Copying exactly, give the lines in the material below from the one with "### Test Infrastructure" to the one with "### Future Improvements", ends included, and nothing besides.

*** Recorded information Section Begins ***

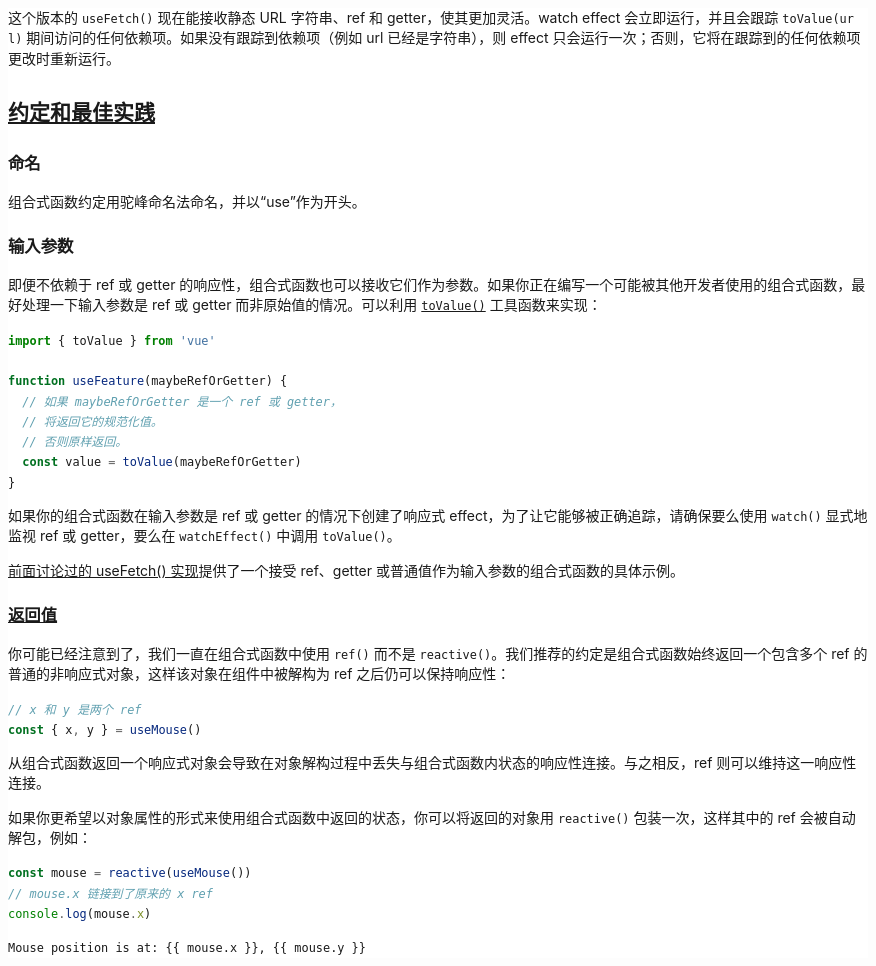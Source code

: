 这个版本的 `useFetch()` 现在能接收静态 URL 字符串、ref 和 getter，使其更加灵活。watch effect 会立即运行，并且会跟踪 `toValue(url)` 期间访问的任何依赖项。如果没有跟踪到依赖项（例如 url 已经是字符串），则 effect 只会运行一次；否则，它将在跟踪到的任何依赖项更改时重新运行。

## [约定和最佳实践](https://cn.vuejs.org/guide/reusability/composables.html#conventions-and-best-practices)

### 命名

组合式函数约定用驼峰命名法命名，并以“use”作为开头。

### 输入参数

即便不依赖于 ref 或 getter 的响应性，组合式函数也可以接收它们作为参数。如果你正在编写一个可能被其他开发者使用的组合式函数，最好处理一下输入参数是 ref 或 getter 而非原始值的情况。可以利用 [`toValue()`](https://cn.vuejs.org/api/reactivity-utilities.html#tovalue) 工具函数来实现：

```javascript
import { toValue } from 'vue'

function useFeature(maybeRefOrGetter) {
  // 如果 maybeRefOrGetter 是一个 ref 或 getter，
  // 将返回它的规范化值。
  // 否则原样返回。
  const value = toValue(maybeRefOrGetter)
}
```

如果你的组合式函数在输入参数是 ref 或 getter 的情况下创建了响应式 effect，为了让它能够被正确追踪，请确保要么使用 `watch()` 显式地监视 ref 或 getter，要么在 `watchEffect()` 中调用 `toValue()`。

[前面讨论过的 useFetch() 实现](https://cn.vuejs.org/guide/reusability/composables.html#accepting-reactive-state)提供了一个接受 ref、getter 或普通值作为输入参数的组合式函数的具体示例。

### [返回值](https://cn.vuejs.org/guide/reusability/composables.html#return-values)

你可能已经注意到了，我们一直在组合式函数中使用 `ref()` 而不是 `reactive()`。我们推荐的约定是组合式函数始终返回一个包含多个 ref 的普通的非响应式对象，这样该对象在组件中被解构为 ref 之后仍可以保持响应性：

```javascript
// x 和 y 是两个 ref
const { x, y } = useMouse()
```

从组合式函数返回一个响应式对象会导致在对象解构过程中丢失与组合式函数内状态的响应性连接。与之相反，ref 则可以维持这一响应性连接。

如果你更希望以对象属性的形式来使用组合式函数中返回的状态，你可以将返回的对象用 `reactive()` 包装一次，这样其中的 ref 会被自动解包，例如：

```javascript
const mouse = reactive(useMouse())
// mouse.x 链接到了原来的 x ref
console.log(mouse.x)
```

```vue
Mouse position is at: {{ mouse.x }}, {{ mouse.y }}
```
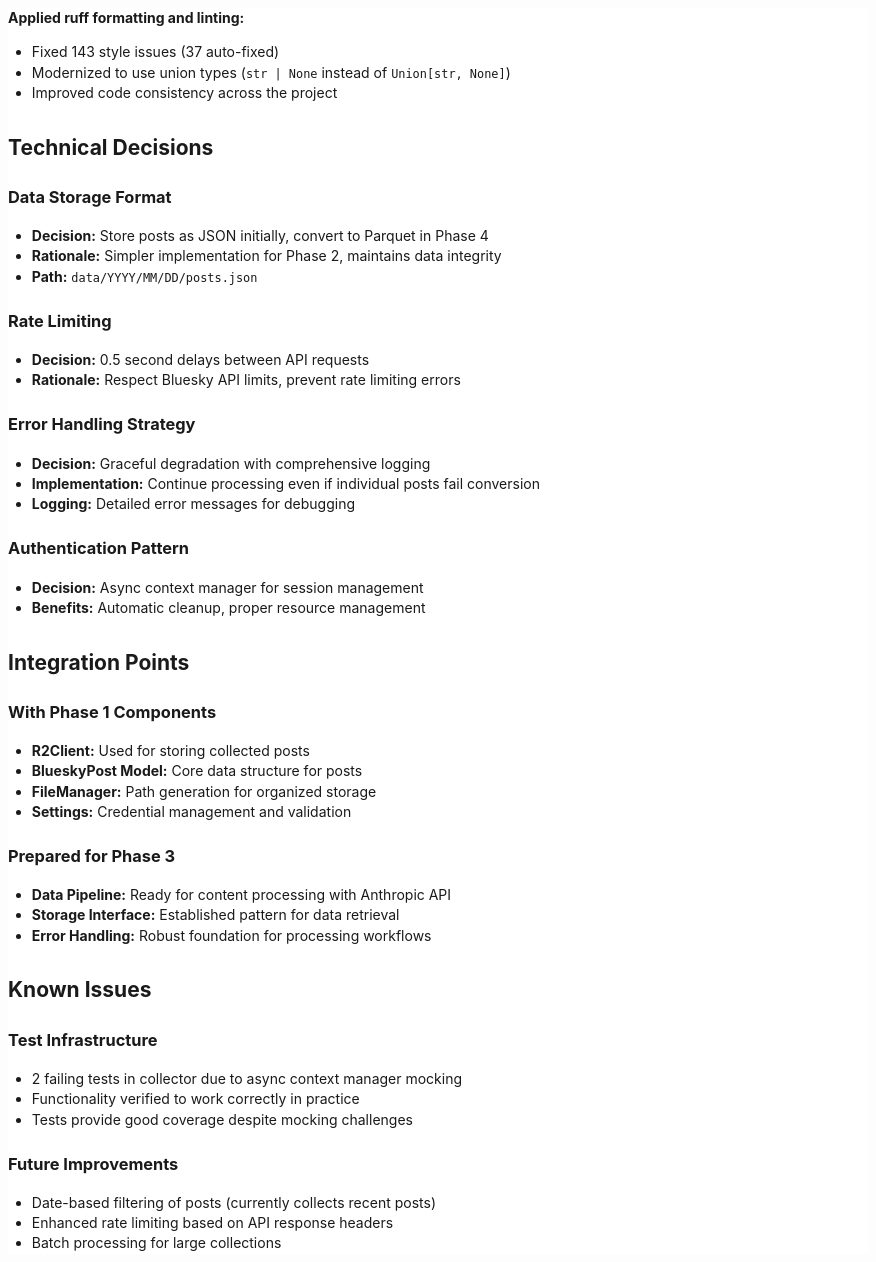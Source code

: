 **Applied ruff formatting and linting:**
- Fixed 143 style issues (37 auto-fixed)
- Modernized to use union types (`str | None` instead of `Union[str, None]`)
- Improved code consistency across the project

## Technical Decisions

### Data Storage Format
- **Decision:** Store posts as JSON initially, convert to Parquet in Phase 4
- **Rationale:** Simpler implementation for Phase 2, maintains data integrity
- **Path:** `data/YYYY/MM/DD/posts.json`

### Rate Limiting
- **Decision:** 0.5 second delays between API requests
- **Rationale:** Respect Bluesky API limits, prevent rate limiting errors

### Error Handling Strategy
- **Decision:** Graceful degradation with comprehensive logging
- **Implementation:** Continue processing even if individual posts fail conversion
- **Logging:** Detailed error messages for debugging

### Authentication Pattern
- **Decision:** Async context manager for session management
- **Benefits:** Automatic cleanup, proper resource management

## Integration Points

### With Phase 1 Components
- **R2Client:** Used for storing collected posts
- **BlueskyPost Model:** Core data structure for posts
- **FileManager:** Path generation for organized storage
- **Settings:** Credential management and validation

### Prepared for Phase 3
- **Data Pipeline:** Ready for content processing with Anthropic API
- **Storage Interface:** Established pattern for data retrieval
- **Error Handling:** Robust foundation for processing workflows

## Known Issues

### Test Infrastructure
- 2 failing tests in collector due to async context manager mocking
- Functionality verified to work correctly in practice
- Tests provide good coverage despite mocking challenges

### Future Improvements
- Date-based filtering of posts (currently collects recent posts)
- Enhanced rate limiting based on API response headers
- Batch processing for large collections

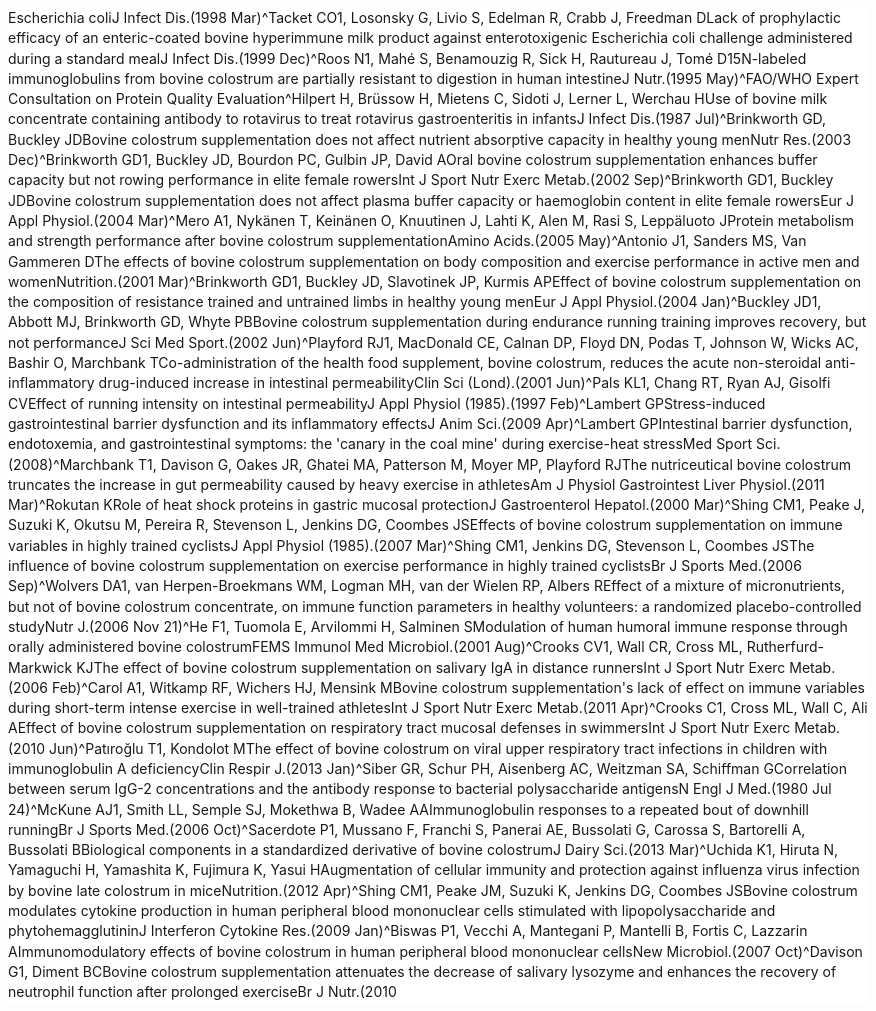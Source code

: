 Escherichia coliJ Infect Dis.(1998 Mar)^Tacket CO1, Losonsky G, Livio S, Edelman R, Crabb J, Freedman DLack of prophylactic efficacy of an enteric\-coated bovine hyperimmune milk product against enterotoxigenic Escherichia coli challenge administered during a standard mealJ Infect Dis.(1999 Dec)^Roos N1, Mahé S, Benamouzig R, Sick H, Rautureau J, Tomé D15N\-labeled immunoglobulins from bovine colostrum are partially resistant to digestion in human intestineJ Nutr.(1995 May)^FAO/WHO Expert Consultation on Protein Quality Evaluation^Hilpert H, Brüssow H, Mietens C, Sidoti J, Lerner L, Werchau HUse of bovine milk concentrate containing antibody to rotavirus to treat rotavirus gastroenteritis in infantsJ Infect Dis.(1987 Jul)^Brinkworth GD, Buckley JDBovine colostrum supplementation does not affect nutrient absorptive capacity in healthy young menNutr Res.(2003 Dec)^Brinkworth GD1, Buckley JD, Bourdon PC, Gulbin JP, David AOral bovine colostrum supplementation enhances buffer capacity but not rowing performance in elite female rowersInt J Sport Nutr Exerc Metab.(2002 Sep)^Brinkworth GD1, Buckley JDBovine colostrum supplementation does not affect plasma buffer capacity or haemoglobin content in elite female rowersEur J Appl Physiol.(2004 Mar)^Mero A1, Nykänen T, Keinänen O, Knuutinen J, Lahti K, Alen M, Rasi S, Leppäluoto JProtein metabolism and strength performance after bovine colostrum supplementationAmino Acids.(2005 May)^Antonio J1, Sanders MS, Van Gammeren DThe effects of bovine colostrum supplementation on body composition and exercise performance in active men and womenNutrition.(2001 Mar)^Brinkworth GD1, Buckley JD, Slavotinek JP, Kurmis APEffect of bovine colostrum supplementation on the composition of resistance trained and untrained limbs in healthy young menEur J Appl Physiol.(2004 Jan)^Buckley JD1, Abbott MJ, Brinkworth GD, Whyte PBBovine colostrum supplementation during endurance running training improves recovery, but not performanceJ Sci Med Sport.(2002 Jun)^Playford RJ1, MacDonald CE, Calnan DP, Floyd DN, Podas T, Johnson W, Wicks AC, Bashir O, Marchbank TCo\-administration of the health food supplement, bovine colostrum, reduces the acute non\-steroidal anti\-inflammatory drug\-induced increase in intestinal permeabilityClin Sci (Lond).(2001 Jun)^Pals KL1, Chang RT, Ryan AJ, Gisolfi CVEffect of running intensity on intestinal permeabilityJ Appl Physiol (1985\).(1997 Feb)^Lambert GPStress\-induced gastrointestinal barrier dysfunction and its inflammatory effectsJ Anim Sci.(2009 Apr)^Lambert GPIntestinal barrier dysfunction, endotoxemia, and gastrointestinal symptoms: the 'canary in the coal mine' during exercise\-heat stressMed Sport Sci.(2008)^Marchbank T1, Davison G, Oakes JR, Ghatei MA, Patterson M, Moyer MP, Playford RJThe nutriceutical bovine colostrum truncates the increase in gut permeability caused by heavy exercise in athletesAm J Physiol Gastrointest Liver Physiol.(2011 Mar)^Rokutan KRole of heat shock proteins in gastric mucosal protectionJ Gastroenterol Hepatol.(2000 Mar)^Shing CM1, Peake J, Suzuki K, Okutsu M, Pereira R, Stevenson L, Jenkins DG, Coombes JSEffects of bovine colostrum supplementation on immune variables in highly trained cyclistsJ Appl Physiol (1985\).(2007 Mar)^Shing CM1, Jenkins DG, Stevenson L, Coombes JSThe influence of bovine colostrum supplementation on exercise performance in highly trained cyclistsBr J Sports Med.(2006 Sep)^Wolvers DA1, van Herpen\-Broekmans WM, Logman MH, van der Wielen RP, Albers REffect of a mixture of micronutrients, but not of bovine colostrum concentrate, on immune function parameters in healthy volunteers: a randomized placebo\-controlled studyNutr J.(2006 Nov 21)^He F1, Tuomola E, Arvilommi H, Salminen SModulation of human humoral immune response through orally administered bovine colostrumFEMS Immunol Med Microbiol.(2001 Aug)^Crooks CV1, Wall CR, Cross ML, Rutherfurd\-Markwick KJThe effect of bovine colostrum supplementation on salivary IgA in distance runnersInt J Sport Nutr Exerc Metab.(2006 Feb)^Carol A1, Witkamp RF, Wichers HJ, Mensink MBovine colostrum supplementation's lack of effect on immune variables during short\-term intense exercise in well\-trained athletesInt J Sport Nutr Exerc Metab.(2011 Apr)^Crooks C1, Cross ML, Wall C, Ali AEffect of bovine colostrum supplementation on respiratory tract mucosal defenses in swimmersInt J Sport Nutr Exerc Metab.(2010 Jun)^Patıroğlu T1, Kondolot MThe effect of bovine colostrum on viral upper respiratory tract infections in children with immunoglobulin A deficiencyClin Respir J.(2013 Jan)^Siber GR, Schur PH, Aisenberg AC, Weitzman SA, Schiffman GCorrelation between serum IgG\-2 concentrations and the antibody response to bacterial polysaccharide antigensN Engl J Med.(1980 Jul 24)^McKune AJ1, Smith LL, Semple SJ, Mokethwa B, Wadee AAImmunoglobulin responses to a repeated bout of downhill runningBr J Sports Med.(2006 Oct)^Sacerdote P1, Mussano F, Franchi S, Panerai AE, Bussolati G, Carossa S, Bartorelli A, Bussolati BBiological components in a standardized derivative of bovine colostrumJ Dairy Sci.(2013 Mar)^Uchida K1, Hiruta N, Yamaguchi H, Yamashita K, Fujimura K, Yasui HAugmentation of cellular immunity and protection against influenza virus infection by bovine late colostrum in miceNutrition.(2012 Apr)^Shing CM1, Peake JM, Suzuki K, Jenkins DG, Coombes JSBovine colostrum modulates cytokine production in human peripheral blood mononuclear cells stimulated with lipopolysaccharide and phytohemagglutininJ Interferon Cytokine Res.(2009 Jan)^Biswas P1, Vecchi A, Mantegani P, Mantelli B, Fortis C, Lazzarin AImmunomodulatory effects of bovine colostrum in human peripheral blood mononuclear cellsNew Microbiol.(2007 Oct)^Davison G1, Diment BCBovine colostrum supplementation attenuates the decrease of salivary lysozyme and enhances the recovery of neutrophil function after prolonged exerciseBr J Nutr.(2010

*** Recorded information Section Ends ***

(Exercise response)
### Test Infrastructure
- 2 failing tests in collector due to async context manager mocking
- Functionality verified to work correctly in practice
- Tests provide good coverage despite mocking challenges

### Future Improvements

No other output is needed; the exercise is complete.